AECL does not, however, address the opposite
possibility. It completely ignores the likelihood or consequences of failure.
It suggests no course of action in the event that no community volunteers to
host a site. It hints at one option: “some people feel that some caution is
required in granting host communities the power to veto siting, arguing that if
all potential host communities voted against a site, the facility would have to
be imposed on some community, which may not be the safest or fairest method” (Social Aspects, 108). It says nothing
about the option of increasing the financial incentives offered to potential
host communities. And it doesn’t explore the possibility of exporting waste to
a volunteer community south of the border. That option it dismisses without any
discussion of the provisions of the Free Trade Agreement or examination of
whether Canada’s waste would be welcome in an American MRS facility: “Although
there is extensive co‑operation among nations producing electricity from
nuclear energy to exchange information on nuclear waste disposal, Canada cannot
expect to dispose of its nuclear fuel waste in another country” (EIS Summary, 6).
Ethical
Considerations
Individual
Rights v. Community Rights
In responding to the Panel’s request that its
discussion of options in the site selection process include “a framework of
ethical considerations for site selection” (Guidelines,
35), AECL examines several philosophical perspectives on the nature and extent
of individual rights. AECL’s comments on the issue can be found primarily in Social Aspects. There it presents the
debate as one between utilitarianism, egalitarianism, and libertarianism (xiv‑xv).
AECL admits that “there does not appear to be agreement on which ethical
framework is best suited to siting a nuclear fuel waste disposal facility”
(172). In fact, it suggests that competing ethical frameworks may be
irreconcilable, noting “a clash between at least two different value systems
(societal rights and individual rights), neither of which accepts the premises
upon which the other operates” (143). Regardless, AECL firmly rejects
libertarianism in favour of a modified
utilitarianism.
AECL’s use of the libertarian label is
confusing: it could apply to all those who advocate individual liberty, or it
could apply only to those who embrace a particular political philosophy or
party. AECL limits its discussion of individual rights to contemporary
libertarian philosophers, giving no indication of the breadth or depth of philosophical
interest in the issue. It doesn’t, for example, even mention liberalism, whose
founder, the seventeenth-century English philosopher John Locke, drew on a
long-established legal tradition of respect for individual rights.
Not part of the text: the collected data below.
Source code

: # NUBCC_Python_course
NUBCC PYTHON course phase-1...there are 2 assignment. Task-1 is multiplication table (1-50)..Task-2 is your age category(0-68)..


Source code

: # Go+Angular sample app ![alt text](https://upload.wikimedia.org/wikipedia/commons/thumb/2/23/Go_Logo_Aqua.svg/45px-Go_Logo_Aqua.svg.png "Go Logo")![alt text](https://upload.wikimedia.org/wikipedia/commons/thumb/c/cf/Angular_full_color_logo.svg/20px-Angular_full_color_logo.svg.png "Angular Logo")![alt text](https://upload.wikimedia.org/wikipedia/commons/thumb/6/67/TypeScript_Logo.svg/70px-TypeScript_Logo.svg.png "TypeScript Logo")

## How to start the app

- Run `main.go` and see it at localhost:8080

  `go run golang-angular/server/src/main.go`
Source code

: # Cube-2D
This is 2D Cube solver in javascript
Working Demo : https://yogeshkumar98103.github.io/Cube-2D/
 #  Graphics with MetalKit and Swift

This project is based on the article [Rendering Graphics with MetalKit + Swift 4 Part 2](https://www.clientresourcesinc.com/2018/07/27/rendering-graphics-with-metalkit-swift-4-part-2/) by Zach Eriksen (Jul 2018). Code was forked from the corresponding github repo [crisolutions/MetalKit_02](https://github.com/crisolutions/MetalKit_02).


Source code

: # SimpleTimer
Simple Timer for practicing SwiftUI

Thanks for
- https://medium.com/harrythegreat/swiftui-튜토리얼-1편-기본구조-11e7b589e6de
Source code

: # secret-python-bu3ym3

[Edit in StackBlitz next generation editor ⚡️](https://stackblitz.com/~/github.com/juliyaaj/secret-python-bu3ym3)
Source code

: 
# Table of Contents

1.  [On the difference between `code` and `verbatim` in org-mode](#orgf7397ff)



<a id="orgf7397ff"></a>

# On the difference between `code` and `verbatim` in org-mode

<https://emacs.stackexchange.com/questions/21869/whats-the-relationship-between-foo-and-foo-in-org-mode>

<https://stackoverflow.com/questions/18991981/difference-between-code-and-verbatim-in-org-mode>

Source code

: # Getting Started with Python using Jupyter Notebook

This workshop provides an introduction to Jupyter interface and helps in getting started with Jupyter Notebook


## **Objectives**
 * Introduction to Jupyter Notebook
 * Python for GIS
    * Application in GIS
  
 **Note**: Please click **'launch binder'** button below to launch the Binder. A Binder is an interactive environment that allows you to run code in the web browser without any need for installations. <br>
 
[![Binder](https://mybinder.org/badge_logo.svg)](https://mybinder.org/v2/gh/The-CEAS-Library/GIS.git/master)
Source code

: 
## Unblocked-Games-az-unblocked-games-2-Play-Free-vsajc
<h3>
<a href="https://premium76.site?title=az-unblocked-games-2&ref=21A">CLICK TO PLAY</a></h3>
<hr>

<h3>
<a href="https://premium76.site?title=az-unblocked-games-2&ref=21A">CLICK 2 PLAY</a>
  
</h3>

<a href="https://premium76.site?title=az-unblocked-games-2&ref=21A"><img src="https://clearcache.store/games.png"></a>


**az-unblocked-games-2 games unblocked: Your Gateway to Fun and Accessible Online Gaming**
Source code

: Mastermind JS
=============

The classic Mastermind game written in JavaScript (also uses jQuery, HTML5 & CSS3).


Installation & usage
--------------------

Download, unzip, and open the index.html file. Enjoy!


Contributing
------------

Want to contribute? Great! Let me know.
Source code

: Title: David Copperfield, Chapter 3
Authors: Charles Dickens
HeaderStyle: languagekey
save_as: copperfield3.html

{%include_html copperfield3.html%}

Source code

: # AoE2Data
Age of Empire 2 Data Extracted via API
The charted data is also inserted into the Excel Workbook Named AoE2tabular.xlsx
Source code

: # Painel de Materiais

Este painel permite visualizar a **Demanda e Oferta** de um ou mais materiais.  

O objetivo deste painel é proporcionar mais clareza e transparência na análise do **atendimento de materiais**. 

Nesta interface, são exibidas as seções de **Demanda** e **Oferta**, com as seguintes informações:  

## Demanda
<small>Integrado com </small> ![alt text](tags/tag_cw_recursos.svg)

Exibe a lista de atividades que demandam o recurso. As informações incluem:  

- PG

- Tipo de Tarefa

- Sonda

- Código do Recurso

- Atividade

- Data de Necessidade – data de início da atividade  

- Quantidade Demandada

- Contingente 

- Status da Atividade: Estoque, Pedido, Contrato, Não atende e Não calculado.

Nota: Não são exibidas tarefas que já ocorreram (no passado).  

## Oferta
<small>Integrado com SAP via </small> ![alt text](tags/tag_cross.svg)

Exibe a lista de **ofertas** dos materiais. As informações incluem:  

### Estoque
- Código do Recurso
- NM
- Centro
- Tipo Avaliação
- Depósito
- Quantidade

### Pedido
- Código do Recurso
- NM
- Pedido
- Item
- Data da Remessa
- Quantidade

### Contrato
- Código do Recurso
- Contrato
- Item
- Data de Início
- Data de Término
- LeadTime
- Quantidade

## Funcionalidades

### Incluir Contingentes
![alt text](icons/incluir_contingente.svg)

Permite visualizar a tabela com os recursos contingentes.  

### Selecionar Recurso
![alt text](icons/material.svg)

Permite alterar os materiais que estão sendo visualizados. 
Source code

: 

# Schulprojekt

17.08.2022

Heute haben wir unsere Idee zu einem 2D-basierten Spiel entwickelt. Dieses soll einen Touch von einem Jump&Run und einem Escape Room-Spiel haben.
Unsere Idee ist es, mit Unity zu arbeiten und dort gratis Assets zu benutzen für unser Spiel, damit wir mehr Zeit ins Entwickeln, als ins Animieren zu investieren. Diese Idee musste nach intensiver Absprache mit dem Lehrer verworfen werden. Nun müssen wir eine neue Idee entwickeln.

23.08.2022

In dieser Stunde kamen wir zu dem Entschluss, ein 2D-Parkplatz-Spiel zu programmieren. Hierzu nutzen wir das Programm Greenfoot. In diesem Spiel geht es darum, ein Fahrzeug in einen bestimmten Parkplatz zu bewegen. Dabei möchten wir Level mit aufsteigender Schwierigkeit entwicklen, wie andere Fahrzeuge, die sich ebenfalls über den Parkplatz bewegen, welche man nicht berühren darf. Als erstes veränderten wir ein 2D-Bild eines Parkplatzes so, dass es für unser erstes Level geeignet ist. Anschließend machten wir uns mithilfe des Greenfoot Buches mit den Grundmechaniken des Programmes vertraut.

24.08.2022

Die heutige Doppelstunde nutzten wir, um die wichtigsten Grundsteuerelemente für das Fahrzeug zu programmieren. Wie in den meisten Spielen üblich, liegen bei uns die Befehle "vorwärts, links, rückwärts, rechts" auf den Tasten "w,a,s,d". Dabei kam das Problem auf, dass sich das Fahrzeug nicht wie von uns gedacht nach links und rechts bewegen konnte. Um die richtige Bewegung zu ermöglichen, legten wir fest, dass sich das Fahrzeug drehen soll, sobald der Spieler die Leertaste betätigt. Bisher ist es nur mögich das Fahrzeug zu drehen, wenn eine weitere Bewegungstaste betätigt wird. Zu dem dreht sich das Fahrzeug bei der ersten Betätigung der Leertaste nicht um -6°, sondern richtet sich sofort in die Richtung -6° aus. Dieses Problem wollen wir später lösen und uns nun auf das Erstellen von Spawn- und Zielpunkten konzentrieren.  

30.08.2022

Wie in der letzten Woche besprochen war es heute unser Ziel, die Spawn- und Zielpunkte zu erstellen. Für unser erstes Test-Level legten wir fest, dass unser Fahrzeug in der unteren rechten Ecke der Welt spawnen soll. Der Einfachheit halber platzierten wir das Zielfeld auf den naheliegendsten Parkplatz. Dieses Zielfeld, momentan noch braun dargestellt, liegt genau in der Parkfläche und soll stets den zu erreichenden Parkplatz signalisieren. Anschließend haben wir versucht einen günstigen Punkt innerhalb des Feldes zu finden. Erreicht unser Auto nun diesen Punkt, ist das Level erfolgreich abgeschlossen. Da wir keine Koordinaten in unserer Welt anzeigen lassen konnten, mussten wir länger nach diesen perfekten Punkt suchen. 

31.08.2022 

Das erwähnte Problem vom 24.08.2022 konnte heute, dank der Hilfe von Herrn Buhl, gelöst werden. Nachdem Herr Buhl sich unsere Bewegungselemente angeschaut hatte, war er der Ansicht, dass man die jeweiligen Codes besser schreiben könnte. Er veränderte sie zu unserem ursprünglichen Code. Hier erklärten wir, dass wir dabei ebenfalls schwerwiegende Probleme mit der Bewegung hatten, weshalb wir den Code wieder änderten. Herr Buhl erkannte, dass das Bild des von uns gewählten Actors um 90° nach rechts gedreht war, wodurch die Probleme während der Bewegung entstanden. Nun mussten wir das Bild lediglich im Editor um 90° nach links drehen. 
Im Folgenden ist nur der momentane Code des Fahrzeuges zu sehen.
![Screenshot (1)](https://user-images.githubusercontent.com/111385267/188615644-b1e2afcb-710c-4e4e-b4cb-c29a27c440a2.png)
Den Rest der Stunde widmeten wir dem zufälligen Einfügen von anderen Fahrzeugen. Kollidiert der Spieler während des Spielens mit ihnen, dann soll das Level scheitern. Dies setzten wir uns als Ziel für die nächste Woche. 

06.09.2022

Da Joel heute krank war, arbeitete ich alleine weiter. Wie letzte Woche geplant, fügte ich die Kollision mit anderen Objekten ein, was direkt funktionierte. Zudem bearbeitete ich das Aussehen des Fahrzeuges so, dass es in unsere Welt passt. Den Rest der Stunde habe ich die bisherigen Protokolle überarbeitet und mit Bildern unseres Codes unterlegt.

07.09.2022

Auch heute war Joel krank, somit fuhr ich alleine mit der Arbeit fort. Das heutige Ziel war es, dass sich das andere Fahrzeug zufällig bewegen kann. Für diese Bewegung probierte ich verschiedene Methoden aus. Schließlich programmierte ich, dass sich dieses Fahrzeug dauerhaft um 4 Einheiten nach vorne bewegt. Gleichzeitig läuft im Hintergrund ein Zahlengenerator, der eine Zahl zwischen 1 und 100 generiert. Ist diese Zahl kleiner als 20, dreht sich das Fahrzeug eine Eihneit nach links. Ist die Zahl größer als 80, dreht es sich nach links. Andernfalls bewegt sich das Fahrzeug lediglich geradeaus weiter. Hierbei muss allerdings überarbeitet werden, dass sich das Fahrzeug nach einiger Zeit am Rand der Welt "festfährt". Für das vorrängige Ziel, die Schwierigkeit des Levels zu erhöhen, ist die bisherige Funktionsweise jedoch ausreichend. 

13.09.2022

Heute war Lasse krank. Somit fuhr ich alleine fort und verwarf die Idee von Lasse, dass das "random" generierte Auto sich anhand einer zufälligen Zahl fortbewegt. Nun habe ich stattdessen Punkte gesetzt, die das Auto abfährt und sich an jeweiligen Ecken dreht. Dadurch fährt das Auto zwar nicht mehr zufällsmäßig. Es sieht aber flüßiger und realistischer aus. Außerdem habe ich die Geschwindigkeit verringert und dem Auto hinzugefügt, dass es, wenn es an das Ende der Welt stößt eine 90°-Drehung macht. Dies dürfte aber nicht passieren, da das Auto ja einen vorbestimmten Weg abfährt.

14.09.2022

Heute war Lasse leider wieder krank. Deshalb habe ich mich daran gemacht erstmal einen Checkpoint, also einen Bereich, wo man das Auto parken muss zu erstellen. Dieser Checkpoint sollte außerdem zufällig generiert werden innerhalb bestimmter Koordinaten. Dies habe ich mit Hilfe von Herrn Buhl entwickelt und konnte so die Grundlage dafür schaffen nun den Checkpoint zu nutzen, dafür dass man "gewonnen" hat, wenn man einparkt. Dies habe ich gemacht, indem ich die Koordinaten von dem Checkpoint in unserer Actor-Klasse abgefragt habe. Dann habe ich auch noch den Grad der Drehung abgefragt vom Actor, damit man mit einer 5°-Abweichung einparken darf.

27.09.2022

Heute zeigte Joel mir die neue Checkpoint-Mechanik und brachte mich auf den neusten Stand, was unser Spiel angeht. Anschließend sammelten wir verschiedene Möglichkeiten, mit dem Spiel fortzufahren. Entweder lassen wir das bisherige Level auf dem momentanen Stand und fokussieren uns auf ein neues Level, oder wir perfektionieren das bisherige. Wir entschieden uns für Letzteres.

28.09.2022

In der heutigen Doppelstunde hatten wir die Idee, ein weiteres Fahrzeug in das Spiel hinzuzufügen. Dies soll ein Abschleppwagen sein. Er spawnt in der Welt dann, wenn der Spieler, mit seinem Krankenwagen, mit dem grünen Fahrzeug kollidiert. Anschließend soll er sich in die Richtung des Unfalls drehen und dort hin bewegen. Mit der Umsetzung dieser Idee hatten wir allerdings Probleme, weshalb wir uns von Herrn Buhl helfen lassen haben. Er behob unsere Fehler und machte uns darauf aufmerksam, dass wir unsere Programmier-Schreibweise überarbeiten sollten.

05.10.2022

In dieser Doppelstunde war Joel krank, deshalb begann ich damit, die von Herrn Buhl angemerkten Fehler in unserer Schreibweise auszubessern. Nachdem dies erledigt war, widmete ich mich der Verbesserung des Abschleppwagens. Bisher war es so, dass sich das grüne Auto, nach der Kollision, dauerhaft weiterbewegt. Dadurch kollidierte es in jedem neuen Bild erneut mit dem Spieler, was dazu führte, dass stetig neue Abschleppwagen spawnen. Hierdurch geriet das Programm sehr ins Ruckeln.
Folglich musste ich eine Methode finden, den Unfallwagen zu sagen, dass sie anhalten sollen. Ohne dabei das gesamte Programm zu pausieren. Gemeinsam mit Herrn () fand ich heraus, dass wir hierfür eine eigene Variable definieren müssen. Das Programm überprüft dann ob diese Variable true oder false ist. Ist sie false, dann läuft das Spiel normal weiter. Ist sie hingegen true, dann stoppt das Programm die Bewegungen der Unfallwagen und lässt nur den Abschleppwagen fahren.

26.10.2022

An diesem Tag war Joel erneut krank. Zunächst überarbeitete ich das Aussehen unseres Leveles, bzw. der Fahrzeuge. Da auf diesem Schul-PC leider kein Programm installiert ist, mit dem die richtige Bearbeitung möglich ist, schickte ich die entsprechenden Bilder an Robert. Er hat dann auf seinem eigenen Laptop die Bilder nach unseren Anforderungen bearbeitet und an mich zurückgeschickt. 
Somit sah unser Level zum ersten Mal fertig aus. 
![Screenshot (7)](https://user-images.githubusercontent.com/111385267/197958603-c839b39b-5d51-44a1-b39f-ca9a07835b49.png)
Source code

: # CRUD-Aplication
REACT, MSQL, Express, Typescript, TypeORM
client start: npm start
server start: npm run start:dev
AECL fails to explain its dismissal of a siting
approach based on respect for individual rights. Although it suggests that a
rights-based approach could not account for the needs of future generations
(144), it neither supports this conclusion nor reconciles it with the inherent
respect for others’ rights
traditionally found in rights-based approaches. Nor does it explore siting
processes that respect individual rights, or give any indication of whether
such processes could fruitfully be applied to the siting of nuclear waste facilities.
Nowhere does it examine the possibility that a siting approach based on
individual rights might be more palatable and therefore more likely to succeed.